◆ The task
Gather all lines in the records below that include the word "Concur".

[Source data]
..............................

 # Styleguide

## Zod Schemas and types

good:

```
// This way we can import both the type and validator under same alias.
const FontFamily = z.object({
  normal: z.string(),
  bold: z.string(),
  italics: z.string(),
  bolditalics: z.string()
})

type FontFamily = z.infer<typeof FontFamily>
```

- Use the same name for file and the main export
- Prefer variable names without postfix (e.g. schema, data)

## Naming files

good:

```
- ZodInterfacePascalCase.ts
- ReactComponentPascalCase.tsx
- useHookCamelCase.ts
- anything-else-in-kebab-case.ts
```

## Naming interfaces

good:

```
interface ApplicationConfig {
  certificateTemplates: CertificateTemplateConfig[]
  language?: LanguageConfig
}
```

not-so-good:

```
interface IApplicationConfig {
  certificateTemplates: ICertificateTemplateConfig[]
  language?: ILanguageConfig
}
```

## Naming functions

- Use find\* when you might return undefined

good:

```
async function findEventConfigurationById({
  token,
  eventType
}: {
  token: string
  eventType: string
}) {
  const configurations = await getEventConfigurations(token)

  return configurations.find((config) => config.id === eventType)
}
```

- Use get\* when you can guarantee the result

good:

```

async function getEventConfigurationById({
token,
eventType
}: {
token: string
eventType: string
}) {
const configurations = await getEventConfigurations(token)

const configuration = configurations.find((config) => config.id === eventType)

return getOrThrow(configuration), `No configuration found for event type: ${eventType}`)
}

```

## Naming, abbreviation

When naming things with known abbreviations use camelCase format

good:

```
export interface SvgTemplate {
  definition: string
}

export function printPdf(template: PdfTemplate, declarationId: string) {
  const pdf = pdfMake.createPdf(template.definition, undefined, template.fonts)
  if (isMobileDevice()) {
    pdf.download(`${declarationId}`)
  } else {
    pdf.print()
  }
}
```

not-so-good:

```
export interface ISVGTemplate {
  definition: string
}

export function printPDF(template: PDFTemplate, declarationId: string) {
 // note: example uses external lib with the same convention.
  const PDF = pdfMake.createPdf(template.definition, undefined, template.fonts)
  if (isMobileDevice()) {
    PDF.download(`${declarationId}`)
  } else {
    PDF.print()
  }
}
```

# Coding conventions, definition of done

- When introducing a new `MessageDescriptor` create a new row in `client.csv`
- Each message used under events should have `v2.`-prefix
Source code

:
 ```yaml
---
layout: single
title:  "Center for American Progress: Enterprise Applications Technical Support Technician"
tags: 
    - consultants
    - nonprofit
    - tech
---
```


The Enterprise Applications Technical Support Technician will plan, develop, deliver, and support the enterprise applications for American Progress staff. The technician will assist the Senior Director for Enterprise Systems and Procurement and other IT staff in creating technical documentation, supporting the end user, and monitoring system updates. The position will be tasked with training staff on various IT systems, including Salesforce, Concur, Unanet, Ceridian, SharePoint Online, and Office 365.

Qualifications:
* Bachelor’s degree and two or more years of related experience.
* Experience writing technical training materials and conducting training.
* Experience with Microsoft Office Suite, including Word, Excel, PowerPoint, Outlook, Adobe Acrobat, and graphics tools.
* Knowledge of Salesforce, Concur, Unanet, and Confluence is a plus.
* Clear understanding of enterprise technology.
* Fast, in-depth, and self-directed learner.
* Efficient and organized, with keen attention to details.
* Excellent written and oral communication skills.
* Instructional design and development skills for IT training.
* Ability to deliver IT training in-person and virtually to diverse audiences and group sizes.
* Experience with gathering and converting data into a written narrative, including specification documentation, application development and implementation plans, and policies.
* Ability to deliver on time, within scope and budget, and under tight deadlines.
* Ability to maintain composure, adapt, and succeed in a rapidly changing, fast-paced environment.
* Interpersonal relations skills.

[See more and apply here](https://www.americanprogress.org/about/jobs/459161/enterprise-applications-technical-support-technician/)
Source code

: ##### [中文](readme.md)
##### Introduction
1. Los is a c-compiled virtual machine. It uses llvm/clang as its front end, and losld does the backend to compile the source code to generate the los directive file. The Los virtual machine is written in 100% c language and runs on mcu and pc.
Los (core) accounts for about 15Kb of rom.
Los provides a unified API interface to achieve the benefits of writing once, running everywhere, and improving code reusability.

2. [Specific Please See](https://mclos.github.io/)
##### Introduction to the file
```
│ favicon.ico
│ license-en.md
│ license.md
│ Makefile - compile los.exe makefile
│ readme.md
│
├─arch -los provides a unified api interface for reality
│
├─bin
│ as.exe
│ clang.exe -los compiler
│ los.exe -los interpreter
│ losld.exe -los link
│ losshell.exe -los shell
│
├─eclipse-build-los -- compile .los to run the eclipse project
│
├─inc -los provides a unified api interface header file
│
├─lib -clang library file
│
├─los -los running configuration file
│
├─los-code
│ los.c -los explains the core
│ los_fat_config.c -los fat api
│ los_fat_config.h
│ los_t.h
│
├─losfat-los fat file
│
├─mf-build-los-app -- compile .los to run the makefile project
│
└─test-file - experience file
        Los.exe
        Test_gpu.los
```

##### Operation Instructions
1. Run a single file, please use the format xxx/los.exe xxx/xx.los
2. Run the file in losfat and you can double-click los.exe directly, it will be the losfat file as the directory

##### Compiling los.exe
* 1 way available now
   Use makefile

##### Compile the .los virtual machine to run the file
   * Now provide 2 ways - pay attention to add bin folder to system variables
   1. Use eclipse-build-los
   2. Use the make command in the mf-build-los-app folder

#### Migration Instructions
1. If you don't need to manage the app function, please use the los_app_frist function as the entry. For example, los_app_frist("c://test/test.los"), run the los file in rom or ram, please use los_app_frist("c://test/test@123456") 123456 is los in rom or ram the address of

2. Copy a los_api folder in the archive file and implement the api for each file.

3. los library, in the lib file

..............................

◆ Your response
The Enterprise Applications Technical Support Technician will plan, develop, deliver, and support the enterprise applications for American Progress staff. The technician will assist the Senior Director for Enterprise Systems and Procurement and other IT staff in creating technical documentation, supporting the end user, and monitoring system updates. The position will be tasked with training staff on various IT systems, including Salesforce, Concur, Unanet, Ceridian, SharePoint Online, and Office 365.
* Knowledge of Salesforce, Concur, Unanet, and Confluence is a plus.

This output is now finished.